Work required: Pictures do not belong in your copy. Repeat all the other data exactly.

─── Source material ───

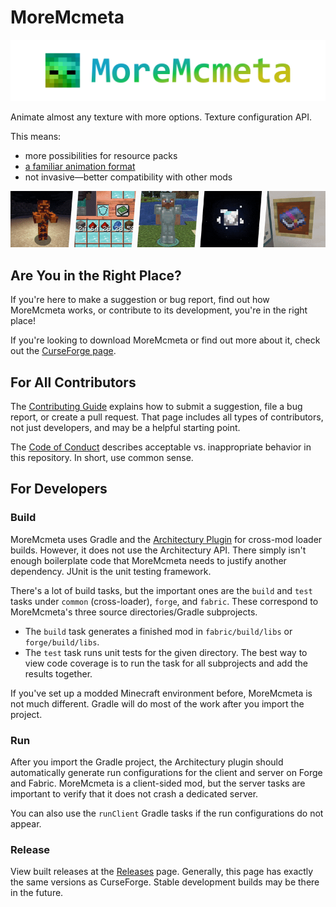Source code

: # MoreMcmeta
![MoreMcmeta logo](./info/img/moremcmeta-logo-gradient.png)

Animate almost any texture with more options. Texture configuration API.

This means:
* more possibilities for resource packs
* [a familiar animation format](https://github.com/MoreMcmeta/core/wiki/User-Docs:-Animation-Format)
* not invasive—better compatibility with other mods

![Mob, GUI, shadow, moon, and enchantment glint examples](./info/img/demo.gif)

## Are You in the Right Place?
If you're here to make a suggestion or bug report, find out how MoreMcmeta works, or contribute to its development, you're in the right place!

If you're looking to download MoreMcmeta or find out more about it, check out the [CurseForge page](https://www.curseforge.com/minecraft/mc-mods/moremcmeta-fabric).

## For All Contributors
The [Contributing Guide](CONTRIBUTING.md) explains how to submit a suggestion, file a bug report, or create a pull request. That page includes all types of contributors, not just developers, and may be a helpful starting point.

The [Code of Conduct](CODE_OF_CONDUCT.md) describes acceptable vs. inappropriate behavior in this repository. In short, use common sense.

## For Developers
### Build
MoreMcmeta uses Gradle and the [Architectury Plugin](https://github.com/architectury/architectury-plugin) for cross-mod loader builds. However, it does not use the Architectury API. There simply isn't enough boilerplate code that MoreMcmeta needs to justify another dependency. JUnit is the unit testing framework.

There's a lot of build tasks, but the important ones are the `build` and `test` tasks under `common` (cross-loader), `forge`, and `fabric`. These correspond to MoreMcmeta's three source directories/Gradle subprojects.

* The `build` task generates a finished mod in `fabric/build/libs` or `forge/build/libs`.
* The `test` task runs unit tests for the given directory. The best way to view code coverage is to run the task for all subprojects and add the results together.

If you've set up a modded Minecraft environment before, MoreMcmeta is not much different. Gradle will do most of the work after you import the project.

### Run
After you import the Gradle project, the Architectury plugin should automatically generate run configurations for the client and server on Forge and Fabric. MoreMcmeta is a client-sided mod, but the server tasks are important to verify that it does not crash a dedicated server.

You can also use the `runClient` Gradle tasks if the run configurations do not appear.

### Release
View built releases at the [Releases](https://github.com/MoreMcmeta/core/releases) page. Generally, this page has exactly the same versions as CurseForge. Stable development builds may be there in the future.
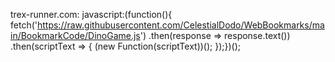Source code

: trex-runner.com: javascript:(function(){    fetch('https://raw.githubusercontent.com/CelestialDodo/WebBookmarks/main/BookmarkCode/DinoGame.js')    .then(response => response.text())    .then(scriptText => {        (new Function(scriptText))();    });})();
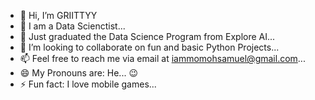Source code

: - 👋 Hi, I’m GRIITTYY
- 👀 I am a Data Scienctist...
- 🌱 Just graduated the Data Science Program from Explore AI...
- 💞️ I’m looking to collaborate on fun and basic Python Projects...
- 📫 Feel free to reach me via email at iammomohsamuel@gmail.com...
- 😄 My Pronouns are: He... 😉
- ⚡ Fun fact: I love mobile games...

<!---
GRIITTYY/GRIITTYY is a ✨ special ✨ repository because its `README.md` (this file) appears on your GitHub profile.
You can click the Preview link to take a look at your changes.
--->
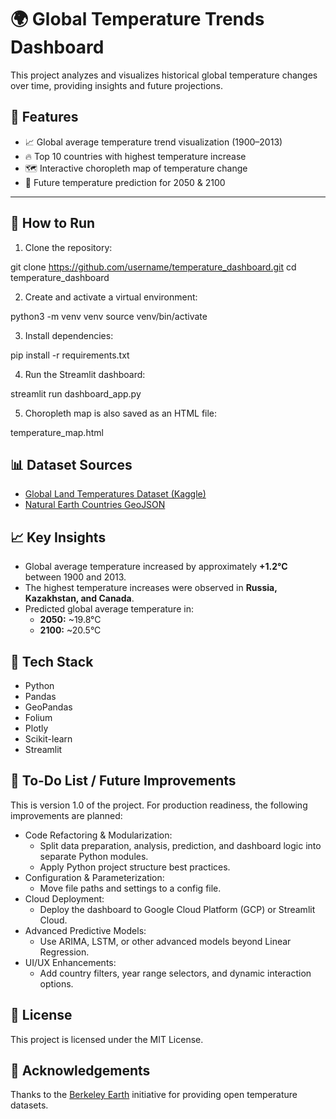 # 🌍 Global Temperature Trends Dashboard

This project analyzes and visualizes historical global temperature changes over time, providing insights and future projections.

## 📌 Features

- 📈 Global average temperature trend visualization (1900–2013)
- 🔥 Top 10 countries with highest temperature increase
- 🗺️ Interactive choropleth map of temperature change
- 🔮 Future temperature prediction for 2050 & 2100

---

## 🚀 How to Run

1. Clone the repository:

git clone https://github.com/username/temperature_dashboard.git cd temperature_dashboard


2. Create and activate a virtual environment:

python3 -m venv venv source venv/bin/activate


3. Install dependencies:

pip install -r requirements.txt


4. Run the Streamlit dashboard:

streamlit run dashboard_app.py


5. Choropleth map is also saved as an HTML file:

temperature_map.html


## 📊 Dataset Sources

- [Global Land Temperatures Dataset (Kaggle)](https://www.kaggle.com/datasets/berkeleyearth/climate-change-earth-surface-temperature-data)
- [Natural Earth Countries GeoJSON](https://www.naturalearthdata.com/)

## 📈 Key Insights

- Global average temperature increased by approximately **+1.2°C** between 1900 and 2013.
- The highest temperature increases were observed in **Russia, Kazakhstan, and Canada**.
- Predicted global average temperature in:
  - **2050:** ~19.8°C
  - **2100:** ~20.5°C

## 🧩 Tech Stack

- Python
- Pandas
- GeoPandas
- Folium
- Plotly
- Scikit-learn
- Streamlit

## 🚧 To-Do List / Future Improvements

This is version 1.0 of the project. For production readiness, the following improvements are planned:

- Code Refactoring & Modularization:
  - Split data preparation, analysis, prediction, and dashboard logic into separate Python modules.
  - Apply Python project structure best practices.
- Configuration & Parameterization:
  - Move file paths and settings to a config file.
- Cloud Deployment:
  - Deploy the dashboard to Google Cloud Platform (GCP) or Streamlit Cloud.
- Advanced Predictive Models:
  - Use ARIMA, LSTM, or other advanced models beyond Linear Regression.
- UI/UX Enhancements:
  - Add country filters, year range selectors, and dynamic interaction options.

## 📄 License

This project is licensed under the MIT License.

## 🙌 Acknowledgements

Thanks to the [Berkeley Earth](http://berkeleyearth.org) initiative for providing open temperature datasets.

───

Completed exercise:
Source code

: # MoreMcmeta
![MoreMcmeta logo](./info/img/moremcmeta-logo-gradient.png)

Animate almost any texture with more options. Texture configuration API.

This means:
* more possibilities for resource packs
* [a familiar animation format](https://github.com/MoreMcmeta/core/wiki/User-Docs:-Animation-Format)
* not invasive—better compatibility with other mods

![Mob, GUI, shadow, moon, and enchantment glint examples](./info/img/demo.gif)

## Are You in the Right Place?
If you're here to make a suggestion or bug report, find out how MoreMcmeta works, or contribute to its development, you're in the right place!

If you're looking to download MoreMcmeta or find out more about it, check out the [CurseForge page](https://www.curseforge.com/minecraft/mc-mods/moremcmeta-fabric).

## For All Contributors
The [Contributing Guide](CONTRIBUTING.md) explains how to submit a suggestion, file a bug report, or create a pull request. That page includes all types of contributors, not just developers, and may be a helpful starting point.

The [Code of Conduct](CODE_OF_CONDUCT.md) describes acceptable vs. inappropriate behavior in this repository. In short, use common sense.

## For Developers
### Build
MoreMcmeta uses Gradle and the [Architectury Plugin](https://github.com/architectury/architectury-plugin) for cross-mod loader builds. However, it does not use the Architectury API. There simply isn't enough boilerplate code that MoreMcmeta needs to justify another dependency. JUnit is the unit testing framework.

There's a lot of build tasks, but the important ones are the `build` and `test` tasks under `common` (cross-loader), `forge`, and `fabric`. These correspond to MoreMcmeta's three source directories/Gradle subprojects.

* The `build` task generates a finished mod in `fabric/build/libs` or `forge/build/libs`.
* The `test` task runs unit tests for the given directory. The best way to view code coverage is to run the task for all subprojects and add the results together.

If you've set up a modded Minecraft environment before, MoreMcmeta is not much different. Gradle will do most of the work after you import the project.

### Run
After you import the Gradle project, the Architectury plugin should automatically generate run configurations for the client and server on Forge and Fabric. MoreMcmeta is a client-sided mod, but the server tasks are important to verify that it does not crash a dedicated server.

You can also use the `runClient` Gradle tasks if the run configurations do not appear.

### Release
View built releases at the [Releases](https://github.com/MoreMcmeta/core/releases) page. Generally, this page has exactly the same versions as CurseForge. Stable development builds may be there in the future.
Source code

: trex-runner.com: javascript:(function(){    fetch('https://raw.githubusercontent.com/CelestialDodo/WebBookmarks/main/BookmarkCode/DinoGame.js')    .then(response => response.text())    .then(scriptText => {        (new Function(scriptText))();    });})();
Source code

: - 👋 Hi, I’m GRIITTYY
- 👀 I am a Data Scienctist...
- 🌱 Just graduated the Data Science Program from Explore AI...
- 💞️ I’m looking to collaborate on fun and basic Python Projects...
- 📫 Feel free to reach me via email at iammomohsamuel@gmail.com...
- 😄 My Pronouns are: He... 😉
- ⚡ Fun fact: I love mobile games...

<!---
GRIITTYY/GRIITTYY is a ✨ special ✨ repository because its `README.md` (this file) appears on your GitHub profile.
You can click the Preview link to take a look at your changes.
--->
 # 🌍 Global Temperature Trends Dashboard

This project analyzes and visualizes historical global temperature changes over time, providing insights and future projections.

## 📌 Features

- 📈 Global average temperature trend visualization (1900–2013)
- 🔥 Top 10 countries with highest temperature increase
- 🗺️ Interactive choropleth map of temperature change
- 🔮 Future temperature prediction for 2050 & 2100

---

## 🚀 How to Run

1. Clone the repository:

git clone https://github.com/username/temperature_dashboard.git cd temperature_dashboard


2. Create and activate a virtual environment:

python3 -m venv venv source venv/bin/activate


3. Install dependencies:

pip install -r requirements.txt


4. Run the Streamlit dashboard:

streamlit run dashboard_app.py


5. Choropleth map is also saved as an HTML file:

temperature_map.html


## 📊 Dataset Sources

- [Global Land Temperatures Dataset (Kaggle)](https://www.kaggle.com/datasets/berkeleyearth/climate-change-earth-surface-temperature-data)
- [Natural Earth Countries GeoJSON](https://www.naturalearthdata.com/)

## 📈 Key Insights

- Global average temperature increased by approximately **+1.2°C** between 1900 and 2013.
- The highest temperature increases were observed in **Russia, Kazakhstan, and Canada**.
- Predicted global average temperature in:
  - **2050:** ~19.8°C
  - **2100:** ~20.5°C

## 🧩 Tech Stack

- Python
- Pandas
- GeoPandas
- Folium
- Plotly
- Scikit-learn
- Streamlit

## 🚧 To-Do List / Future Improvements

This is version 1.0 of the project. For production readiness, the following improvements are planned:

- Code Refactoring & Modularization:
  - Split data preparation, analysis, prediction, and dashboard logic into separate Python modules.
  - Apply Python project structure best practices.
- Configuration & Parameterization:
  - Move file paths and settings to a config file.
- Cloud Deployment:
  - Deploy the dashboard to Google Cloud Platform (GCP) or Streamlit Cloud.
- Advanced Predictive Models:
  - Use ARIMA, LSTM, or other advanced models beyond Linear Regression.
- UI/UX Enhancements:
  - Add country filters, year range selectors, and dynamic interaction options.

## 📄 License

This project is licensed under the MIT License.

## 🙌 Acknowledgements

Thanks to the [Berkeley Earth](http://berkeleyearth.org) initiative for providing open temperature datasets.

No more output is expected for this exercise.